El caso de Ciudadanos es un poco distinto. Encabeza la candidatura por Sevilla Pablo (Pau) Cambronero, en su día portavoz del sindicato policial UFP, desde donde lanzó duras críticas a la falta de medios de las que culpaba, precisamente, al ministro del Interior menos apropiado. Pero su desembarco en la formación naranja no es exactamente ese.Como se sabe, Ciudadanos es el partido de las familias. Y en Andalucía lo lleva a gala. El gerundense/granadino Fran Hervías (número 1 por Granada), hacedor de la formación en Andalucía, está casado con Virginia Millán, que va de número 2 por Sevilla.

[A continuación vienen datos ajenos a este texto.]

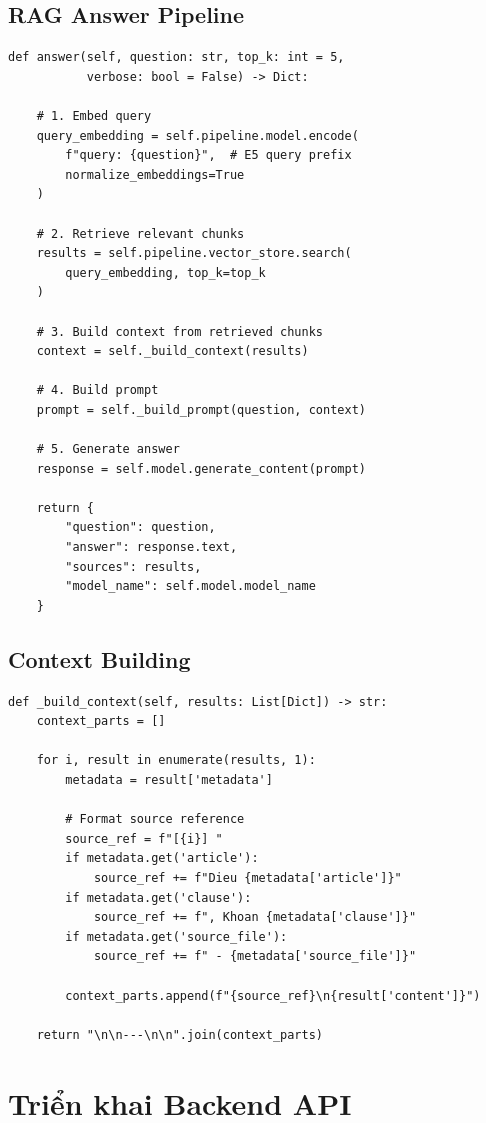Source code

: \documentclass[../DoAn.tex]{subfiles}
\begin{document}
\subsection{RAG Answer Pipeline}
\begin{verbatim}
def answer(self, question: str, top_k: int = 5, 
           verbose: bool = False) -> Dict:
    
    # 1. Embed query
    query_embedding = self.pipeline.model.encode(
        f"query: {question}",  # E5 query prefix
        normalize_embeddings=True
    )
    
    # 2. Retrieve relevant chunks
    results = self.pipeline.vector_store.search(
        query_embedding, top_k=top_k
    )
    
    # 3. Build context from retrieved chunks
    context = self._build_context(results)
    
    # 4. Build prompt
    prompt = self._build_prompt(question, context)
    
    # 5. Generate answer
    response = self.model.generate_content(prompt)
    
    return {
        "question": question,
        "answer": response.text,
        "sources": results,
        "model_name": self.model.model_name
    }
\end{verbatim}

\subsection{Context Building}
\begin{verbatim}
def _build_context(self, results: List[Dict]) -> str:
    context_parts = []
    
    for i, result in enumerate(results, 1):
        metadata = result['metadata']
        
        # Format source reference
        source_ref = f"[{i}] "
        if metadata.get('article'):
            source_ref += f"Dieu {metadata['article']}"
        if metadata.get('clause'):
            source_ref += f", Khoan {metadata['clause']}"
        if metadata.get('source_file'):
            source_ref += f" - {metadata['source_file']}"
        
        context_parts.append(f"{source_ref}\n{result['content']}")
    
    return "\n\n---\n\n".join(context_parts)
\end{verbatim}

\section{Triển khai Backend API}
\end{document}
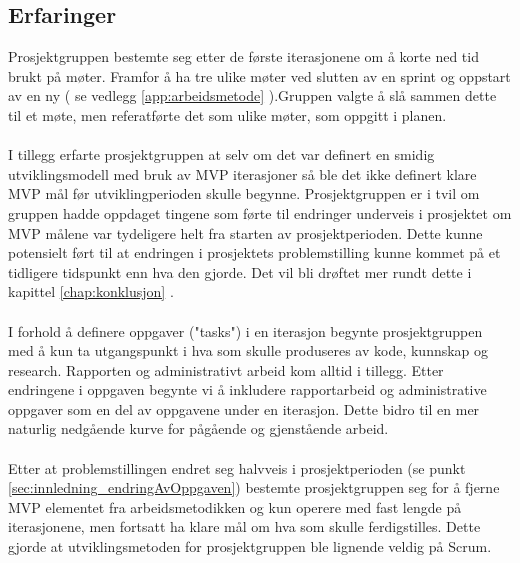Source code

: \subsection{Erfaringer}
\label{sec:innledning_prosjekgruppensValgteArbeidsform_erfaringer}
Prosjektgruppen bestemte seg etter de første iterasjonene om å korte ned tid brukt på møter. Framfor å ha tre ulike møter ved slutten av en sprint og oppstart av en ny ( se vedlegg \ref{app:arbeidsmetode} ).Gruppen valgte å slå sammen dette til et møte, men referatførte det som ulike møter, som oppgitt i planen. 
\\
\\
I tillegg erfarte prosjektgruppen at selv om det var definert en smidig utviklingsmodell med bruk av MVP iterasjoner så ble det ikke definert klare MVP mål før utviklingperioden skulle begynne. Prosjektgruppen er i tvil om gruppen hadde oppdaget tingene som førte til endringer underveis i prosjektet om MVP målene var tydeligere helt fra starten av prosjektperioden. Dette kunne potensielt ført til at endringen i prosjektets problemstilling kunne kommet på et tidligere tidspunkt enn hva den gjorde. Det vil bli drøftet mer rundt dette i kapittel \ref{chap:konklusjon} .
\\
\\
I forhold å definere oppgaver ("tasks") i en iterasjon begynte prosjektgruppen med å kun ta utgangspunkt i hva som skulle produseres av kode, kunnskap og research. Rapporten og administrativt arbeid kom alltid i tillegg. Etter endringene i oppgaven begynte vi å inkludere rapportarbeid og administrative oppgaver som en del av oppgavene under en iterasjon. Dette bidro til en mer naturlig nedgående kurve for pågående og gjenstående arbeid.
\\
\\
Etter at problemstillingen endret seg halvveis i prosjektperioden (se punkt \ref{sec:innledning_endringAvOppgaven}) bestemte prosjektgruppen seg for å fjerne MVP elementet fra arbeidsmetodikken og kun operere med fast lengde på iterasjonene, men fortsatt ha klare mål om hva som skulle ferdigstilles. Dette gjorde at utviklingsmetoden for prosjektgruppen ble lignende veldig på Scrum.

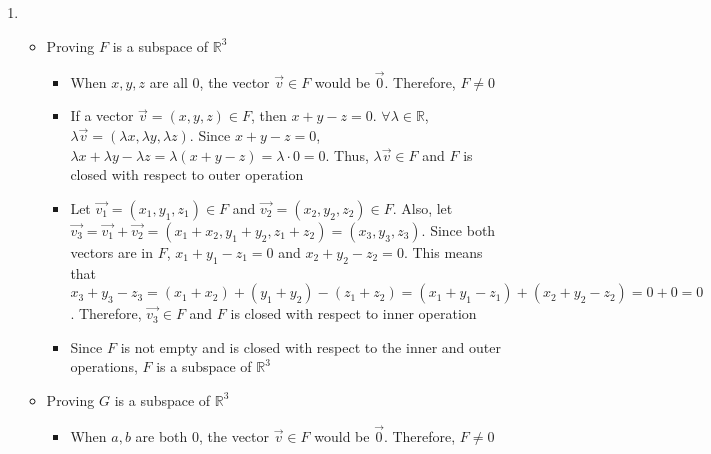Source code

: \documentclass[12pt]{article}
\begin{document}
        \subsection{}
            \begin{enumerate}[label=(\alph*)]
                \item 
                    \begin{itemize}
                        \item Proving $F$ is a subspace of $\mathbb{R}^3$
                            \begin{itemize}
                                \item When $x, y, z$ are all 0, the vector $\vec{v} \in F$ would be $\vec{0}$. Therefore, $F\neq 0$
                                \item If a vector $\vec{v} = (x, y, z) \in F$, 
                                    then $x + y - z = 0$. 
                                    $\forall \lambda \in \mathbb{R}$, 
                                    $\lambda \vec{v} = (\lambda x, \lambda y, \lambda z)$. 
                                    Since $x + y - z = 0$, 
                                    $\lambda x + \lambda y - \lambda z = \lambda(x + y - z) = \lambda \cdot 0 = 0$. 
                                    Thus, $\lambda \vec{v} \in F$ and $F$ is closed with respect to outer operation
                                \item Let $\vec{v_1} = (x_1, y_1, z_1) \in F$ and $\vec{v_2} = (x_2, y_2, z_2) \in F$. Also, let $\vec{v_3} = \vec{v_1} + \vec{v_2} = (x_1 + x_2, y_1 + y_2, z_1 + z_2) = (x_3, y_3, z_3)$. Since both vectors are in $F$, $x_1 + y_1 - z_1 = 0$ and $x_2 + y_2 - z_2 = 0$. This means that $x_3 + y_3 - z_3 = (x_1 + x_2) + (y_1 + y_2) - (z_1 + z_2) = (x_1 + y_1 - z_1) + (x_2 + y_2 - z_2) = 0 + 0 = 0$. Therefore, $\vec{v_3}\in F$ and $F$ is closed with respect to inner operation
                                \item Since $F$ is not empty and is closed with respect to the inner and outer operations, $F$ is a subspace of $\mathbb{R}^3$
                            \end{itemize}
                        \item Proving $G$ is a subspace of $\mathbb{R}^3$
                            \begin{itemize}
                                \item When $a, b$ are both 0, the vector $\vec{v} \in F$ would be $\vec{0}$. Therefore, $F\neq 0$

\end{itemize}
\end{itemize}
\end{enumerate}
\end{document}
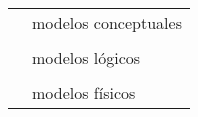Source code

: \documentclass[preview]{standalone}
\begin{document}
\sf
\begin{tabular}{ll}
	& modelos conceptuales\\
 & \\
	\parbox[c]{4pt}{}
 & modelos lógicos\\
 & \\
 & modelos físicos
\end{tabular}
\end{document}
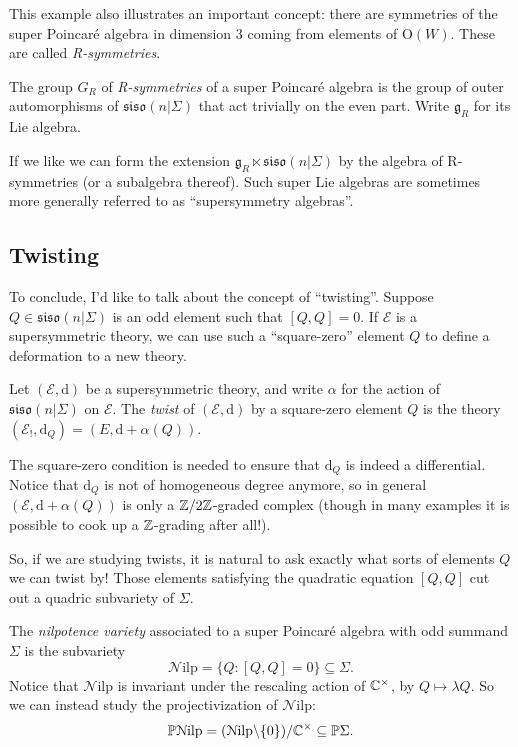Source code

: This example also illustrates an important concept: there are symmetries of the super Poincar\'e algebra in dimension 3 coming from elements of $\mathrm O(W)$.  These are called \emph{R-symmetries}.

\begin{Definition}
	The group $G_R$ of \emph{R-symmetries} of a super Poincar\'e algebra is the group of outer automorphisms of $\mathfrak{siso}(n|\Sigma)$ that act trivially on the even part.  Write $\mathfrak{g}_R$ for its Lie algebra.
\end{Definition}

\begin{remark}
	If we like we can form the extension $\mathfrak{g}_R \ltimes \mathfrak{siso}(n|\Sigma)$ by the algebra of R-symmetries (or a subalgebra thereof).  Such super Lie algebras are sometimes more generally referred to as ``supersymmetry algebras''.
\end{remark}

\subsection{Twisting}
To conclude, I'd like to talk about the concept of ``twisting''.  Suppose $Q \in \mathfrak{siso}(n|\Sigma)$ is an odd element such that $[Q,Q]=0$.  If $\mathcal E$ is a supersymmetric theory, we can use such a ``square-zero'' element $Q$ to define a deformation to a new theory.
\begin{Definition}
	Let $(\mathcal E,\mathrm{d})$ be a supersymmetric theory, and write $\alpha$ for the action of $\mathfrak{siso}(n|\Sigma)$ on $\mathcal E$.  The \emph{twist} of $(\mathcal E,\mathrm{d})$ by a square-zero element $Q$ is the theory $(\mathcal E_!,\mathrm{d}_Q) = (E, \mathrm{d} + \alpha(Q))$.
\end{Definition}
The square-zero condition is needed to ensure that $\mathrm{d}_Q$ is indeed a differential.  Notice that $\mathrm{d}_Q$ is not of homogeneous degree anymore, so in general $(\mathcal E, \mathrm{d} + \alpha(Q))$ is only a $\mathbb{Z}/2\mathbb{Z}$-graded complex (though in many examples it is possible to cook up a $\mathbb{Z}$-grading after all!).

So, if we are studying twists, it is natural to ask exactly what sorts of elements $Q$ we can twist by!  Those elements satisfying the quadratic equation $[Q,Q]$ cut out a quadric subvariety of $\Sigma$.
\begin{Definition}
	The \emph{nilpotence variety} associated to a super Poincar\'e algebra with odd summand $\Sigma$ is the subvariety
	\[\mathcal N\mathrm{ilp} = \{Q \colon [Q,Q] = 0\} \subseteq\Sigma.\]
	Notice that $\mathcal N\mathrm{ilp}$ is invariant under the rescaling action of $\mathbb{C}^\times$, by $Q \mapsto \lambda Q$.  So we can instead study the projectivization of $\mathcal N\mathrm{ilp}$:
	\[\mathbb P \mathcal N \mathrm{ilp}= (\mathcal N\mathrm{ilp} \backslash \{0\})/\mathbb{C}^\times \subseteq\mathbb P \Sigma.\]
\end{Definition}


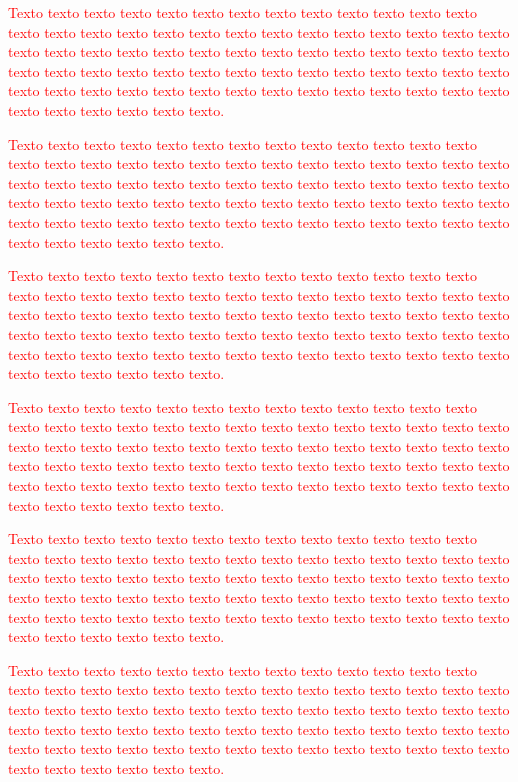 \documentclass[normaltoc, espacoumemeio, pnumromarab,ruledheader]{abnt}
\begin{document}
\textcolor{red}{Texto texto texto texto texto texto texto texto texto texto texto texto texto texto texto texto texto texto texto texto texto texto texto texto texto texto texto texto texto texto texto texto texto texto texto texto texto texto texto texto texto texto texto texto texto texto texto texto texto texto texto texto texto texto texto texto texto texto texto texto texto texto texto texto texto texto texto texto texto texto texto texto texto texto texto.}

\textcolor{red}{Texto texto texto texto texto texto texto texto texto texto texto texto texto texto texto texto texto texto texto texto texto texto texto texto texto texto texto texto texto texto texto texto texto texto texto texto texto texto texto texto texto texto texto texto texto texto texto texto texto texto texto texto texto texto texto texto texto texto texto texto texto texto texto texto texto texto texto texto texto texto texto texto texto texto texto.}

\textcolor{red}{Texto texto texto texto texto texto texto texto texto texto texto texto texto texto texto texto texto texto texto texto texto texto texto texto texto texto texto texto texto texto texto texto texto texto texto texto texto texto texto texto texto texto texto texto texto texto texto texto texto texto texto texto texto texto texto texto texto texto texto texto texto texto texto texto texto texto texto texto texto texto texto texto texto texto texto.}

\textcolor{red}{Texto texto texto texto texto texto texto texto texto texto texto texto texto texto texto texto texto texto texto texto texto texto texto texto texto texto texto texto texto texto texto texto texto texto texto texto texto texto texto texto texto texto texto texto texto texto texto texto texto texto texto texto texto texto texto texto texto texto texto texto texto texto texto texto texto texto texto texto texto texto texto texto texto texto texto.}

\textcolor{red}{Texto texto texto texto texto texto texto texto texto texto texto texto texto texto texto texto texto texto texto texto texto texto texto texto texto texto texto texto texto texto texto texto texto texto texto texto texto texto texto texto texto texto texto texto texto texto texto texto texto texto texto texto texto texto texto texto texto texto texto texto texto texto texto texto texto texto texto texto texto texto texto texto texto texto texto.}

\textcolor{red}{Texto texto texto texto texto texto texto texto texto texto texto texto texto texto texto texto texto texto texto texto texto texto texto texto texto texto texto texto texto texto texto texto texto texto texto texto texto texto texto texto texto texto texto texto texto texto texto texto texto texto texto texto texto texto texto texto texto texto texto texto texto texto texto texto texto texto texto texto texto texto texto texto texto texto texto.}
\end{document}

Manuel Buzón, gran amigo de Hervías, es el jefe de gabinete de facto de su cuñado, Juan Marín, vicepresidente de la Junta. Y Cambronero entró en política de la mano de su mujer, Marta Escrivá, maestra y viceconsejera de Educación en la Junta. Cambronero lleva unos meses desatado. También fue candidato en las andaluzas y salió. Juega en todas las ligas.

Esa es la intrahistoria, pero la historia es el hecho de que Ciudadanos contabiliza un policía en sus listas, uno de los puntos calientes de campaña, seguridad y descontento, necesidad de cambios en cómo funciona aquellos funcionarios que buena parte de los españoles vimos más como víctimas que como represores de la kermese heroica de aquel otoño desquiciado.

En la sibilina campaña de Vox todo esto también se ha tenido en cuenta. Es un partido que también tiene sus simpatías en comisarías y cuarteles de la Benemérita. Podemos y Ciudadanos ya lo habían pensado antes, pero quizá no supieron darle el suficiente valor electoral. Ahora Cambronero, con su placa entregada temporalmente, sitúa el déficit de policías en un 35%, dice que conoce la ciudad porque la ha patrullado y afirma que Ciudadanos le cautivó por su discurso contra los nacionalismos. Como dijimos, el helicóptero de Mas. Aunque hay quien piensa que a Cambronero la placa se le caería del pecho tarde o temprano.